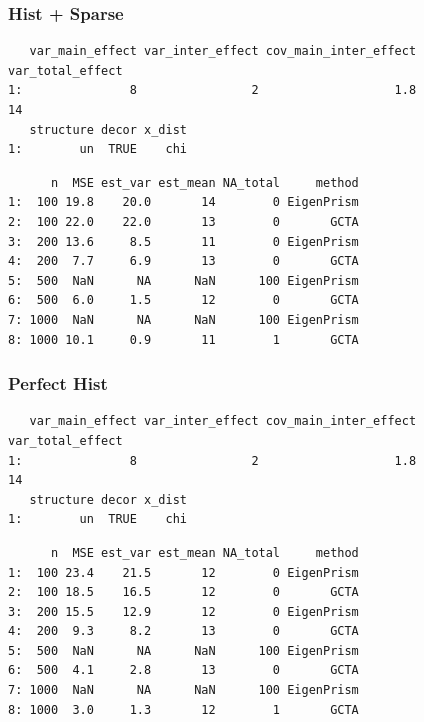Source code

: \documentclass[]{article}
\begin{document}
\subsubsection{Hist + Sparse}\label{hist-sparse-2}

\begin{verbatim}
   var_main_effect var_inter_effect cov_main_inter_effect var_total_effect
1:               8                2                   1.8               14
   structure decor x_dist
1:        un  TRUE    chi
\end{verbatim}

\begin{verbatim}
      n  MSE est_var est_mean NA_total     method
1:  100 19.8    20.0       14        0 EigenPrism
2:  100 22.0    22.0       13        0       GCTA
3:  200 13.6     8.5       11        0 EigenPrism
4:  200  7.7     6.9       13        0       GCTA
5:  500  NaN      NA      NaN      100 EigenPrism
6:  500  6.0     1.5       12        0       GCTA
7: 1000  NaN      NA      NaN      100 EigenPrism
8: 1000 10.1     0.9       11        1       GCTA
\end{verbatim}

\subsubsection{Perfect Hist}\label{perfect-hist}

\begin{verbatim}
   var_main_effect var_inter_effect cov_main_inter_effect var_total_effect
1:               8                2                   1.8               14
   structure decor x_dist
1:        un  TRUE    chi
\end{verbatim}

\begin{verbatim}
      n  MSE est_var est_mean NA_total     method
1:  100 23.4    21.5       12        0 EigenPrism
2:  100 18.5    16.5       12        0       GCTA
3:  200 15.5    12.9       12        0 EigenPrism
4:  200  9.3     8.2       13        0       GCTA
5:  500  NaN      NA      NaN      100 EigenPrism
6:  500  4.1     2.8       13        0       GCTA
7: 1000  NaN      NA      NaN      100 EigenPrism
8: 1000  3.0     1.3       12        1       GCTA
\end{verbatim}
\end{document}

**What you are asked to do**
Give every record again exactly, apart from the pictures, which stay out.

**Reply**
Source code

: \documentclass[]{article}
\begin{document}
\subsubsection{Hist + Sparse}\label{hist-sparse-2}

\begin{verbatim}
   var_main_effect var_inter_effect cov_main_inter_effect var_total_effect
1:               8                2                   1.8               14
   structure decor x_dist
1:        un  TRUE    chi
\end{verbatim}

\begin{verbatim}
      n  MSE est_var est_mean NA_total     method
1:  100 19.8    20.0       14        0 EigenPrism
2:  100 22.0    22.0       13        0       GCTA
3:  200 13.6     8.5       11        0 EigenPrism
4:  200  7.7     6.9       13        0       GCTA
5:  500  NaN      NA      NaN      100 EigenPrism
6:  500  6.0     1.5       12        0       GCTA
7: 1000  NaN      NA      NaN      100 EigenPrism
8: 1000 10.1     0.9       11        1       GCTA
\end{verbatim}

\subsubsection{Perfect Hist}\label{perfect-hist}

\begin{verbatim}
   var_main_effect var_inter_effect cov_main_inter_effect var_total_effect
1:               8                2                   1.8               14
   structure decor x_dist
1:        un  TRUE    chi
\end{verbatim}

\begin{verbatim}
      n  MSE est_var est_mean NA_total     method
1:  100 23.4    21.5       12        0 EigenPrism
2:  100 18.5    16.5       12        0       GCTA
3:  200 15.5    12.9       12        0 EigenPrism
4:  200  9.3     8.2       13        0       GCTA
5:  500  NaN      NA      NaN      100 EigenPrism
6:  500  4.1     2.8       13        0       GCTA
7: 1000  NaN      NA      NaN      100 EigenPrism
8: 1000  3.0     1.3       12        1       GCTA
\end{verbatim}
\end{document}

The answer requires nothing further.